With regard to the answers about whether an individual had experience attempting to stop smoking, 56.5% of individuals in the success group and 41.4% of individuals in the failure group answered “yes”. This indicated a relatively higher proportion of individuals to have attempted to stop smoking in the success group. As for the existence of supporters who assisted in smoking cessation, 95.7% of individuals in the success group answered “yes” as opposed to the 89.7% answering “yes” in the failure group. Regarding the motivation to register in the program, for the success group, 42.0% responded as having registered on the recommendation of others, 34.8% responded as having registered for other reasons, and 23.2% responded as having registered due to TV and radio advertisements. For the failure group, 48.3% responded as having registered on the recommendation of others, 27.6% responded as having registered due to TV and radio advertisements, and 24.1% responded as having registered due to other reasons. No notable differences between the two groups were found in this category. In regard to the frequency of smoking cessation counseling attendance, the two groups presented a significant difference where the attendance frequency was higher in the success group (p < 0.001; Table 4).

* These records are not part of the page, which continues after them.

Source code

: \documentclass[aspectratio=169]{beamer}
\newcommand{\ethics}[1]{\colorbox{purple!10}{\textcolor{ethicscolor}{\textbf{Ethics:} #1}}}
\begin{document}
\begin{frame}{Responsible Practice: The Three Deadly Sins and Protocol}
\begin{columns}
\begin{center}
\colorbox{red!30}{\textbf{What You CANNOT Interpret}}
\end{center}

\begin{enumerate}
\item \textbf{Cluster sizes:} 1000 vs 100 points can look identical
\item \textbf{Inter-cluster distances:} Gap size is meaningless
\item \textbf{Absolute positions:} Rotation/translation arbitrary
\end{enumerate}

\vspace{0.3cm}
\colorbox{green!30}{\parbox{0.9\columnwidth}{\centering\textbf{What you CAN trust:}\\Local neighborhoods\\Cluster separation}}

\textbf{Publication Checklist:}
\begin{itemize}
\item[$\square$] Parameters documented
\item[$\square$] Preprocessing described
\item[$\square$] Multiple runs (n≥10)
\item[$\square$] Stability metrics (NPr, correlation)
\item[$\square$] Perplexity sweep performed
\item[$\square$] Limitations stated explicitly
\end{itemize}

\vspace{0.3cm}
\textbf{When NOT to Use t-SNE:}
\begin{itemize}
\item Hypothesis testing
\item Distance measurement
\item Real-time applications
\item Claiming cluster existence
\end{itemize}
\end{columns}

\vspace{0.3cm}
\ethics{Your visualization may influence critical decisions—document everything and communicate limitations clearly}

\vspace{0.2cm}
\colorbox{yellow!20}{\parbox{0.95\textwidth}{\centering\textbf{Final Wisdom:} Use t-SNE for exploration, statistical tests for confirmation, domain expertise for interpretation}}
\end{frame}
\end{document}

Upon establishing the significant differences in the success and failure groups through chi-square test in terms of the demographic characteristics, smoking-related characteristics, and smoking cessation-related characteristics, those variables with a significant difference were independently tested using multivariate regression analysis. These data indicated that smoking cessation success rates for those having a college education or higher was statistically significantly compared to those having a high school education or lower (p = 0.046). In addition, the average number of smoking cessation counseling sessions attended by the success group was found to be a mean of 4.83 sessions compared to a mean of 2.55 sessions in the failure group. This indicated that the higher the attendance at counseling sessions, the higher the success rate of smoking cessation (p = 0.005; Table 5).
This study was performed on individuals who were heavy smokers, registered for intensive care smoking cessation camps operated by the “C region” Tobacco Control Center. The purpose of the study was to analyze individuals’ smoking behavior and the factors that affect the success of smoking cessation.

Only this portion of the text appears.